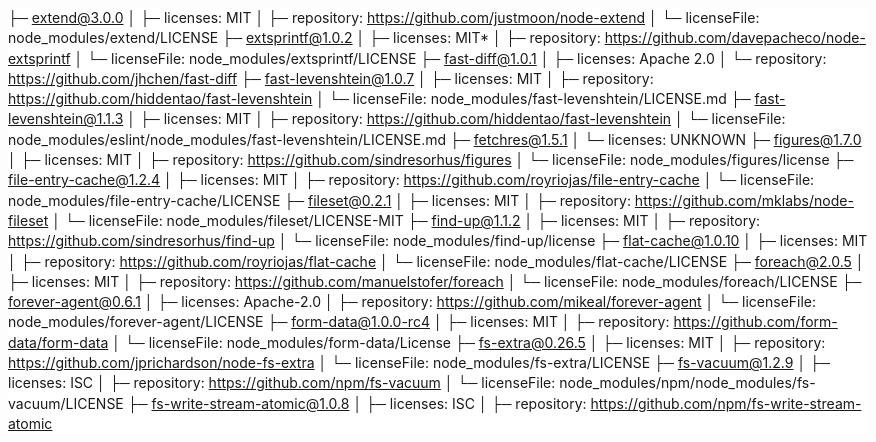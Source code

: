 ├─ extend@3.0.0
│  ├─ licenses: MIT
│  ├─ repository: https://github.com/justmoon/node-extend
│  └─ licenseFile: node_modules/extend/LICENSE
├─ extsprintf@1.0.2
│  ├─ licenses: MIT*
│  ├─ repository: https://github.com/davepacheco/node-extsprintf
│  └─ licenseFile: node_modules/extsprintf/LICENSE
├─ fast-diff@1.0.1
│  ├─ licenses: Apache 2.0
│  └─ repository: https://github.com/jhchen/fast-diff
├─ fast-levenshtein@1.0.7
│  ├─ licenses: MIT
│  ├─ repository: https://github.com/hiddentao/fast-levenshtein
│  └─ licenseFile: node_modules/fast-levenshtein/LICENSE.md
├─ fast-levenshtein@1.1.3
│  ├─ licenses: MIT
│  ├─ repository: https://github.com/hiddentao/fast-levenshtein
│  └─ licenseFile: node_modules/eslint/node_modules/fast-levenshtein/LICENSE.md
├─ fetchres@1.5.1
│  └─ licenses: UNKNOWN
├─ figures@1.7.0
│  ├─ licenses: MIT
│  ├─ repository: https://github.com/sindresorhus/figures
│  └─ licenseFile: node_modules/figures/license
├─ file-entry-cache@1.2.4
│  ├─ licenses: MIT
│  ├─ repository: https://github.com/royriojas/file-entry-cache
│  └─ licenseFile: node_modules/file-entry-cache/LICENSE
├─ fileset@0.2.1
│  ├─ licenses: MIT
│  ├─ repository: https://github.com/mklabs/node-fileset
│  └─ licenseFile: node_modules/fileset/LICENSE-MIT
├─ find-up@1.1.2
│  ├─ licenses: MIT
│  ├─ repository: https://github.com/sindresorhus/find-up
│  └─ licenseFile: node_modules/find-up/license
├─ flat-cache@1.0.10
│  ├─ licenses: MIT
│  ├─ repository: https://github.com/royriojas/flat-cache
│  └─ licenseFile: node_modules/flat-cache/LICENSE
├─ foreach@2.0.5
│  ├─ licenses: MIT
│  ├─ repository: https://github.com/manuelstofer/foreach
│  └─ licenseFile: node_modules/foreach/LICENSE
├─ forever-agent@0.6.1
│  ├─ licenses: Apache-2.0
│  ├─ repository: https://github.com/mikeal/forever-agent
│  └─ licenseFile: node_modules/forever-agent/LICENSE
├─ form-data@1.0.0-rc4
│  ├─ licenses: MIT
│  ├─ repository: https://github.com/form-data/form-data
│  └─ licenseFile: node_modules/form-data/License
├─ fs-extra@0.26.5
│  ├─ licenses: MIT
│  ├─ repository: https://github.com/jprichardson/node-fs-extra
│  └─ licenseFile: node_modules/fs-extra/LICENSE
├─ fs-vacuum@1.2.9
│  ├─ licenses: ISC
│  ├─ repository: https://github.com/npm/fs-vacuum
│  └─ licenseFile: node_modules/npm/node_modules/fs-vacuum/LICENSE
├─ fs-write-stream-atomic@1.0.8
│  ├─ licenses: ISC
│  ├─ repository: https://github.com/npm/fs-write-stream-atomic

*-*-*

**Problem to work on:** In the records above, how many lines hold the string "extend"? Give the number only.

**Response:** 3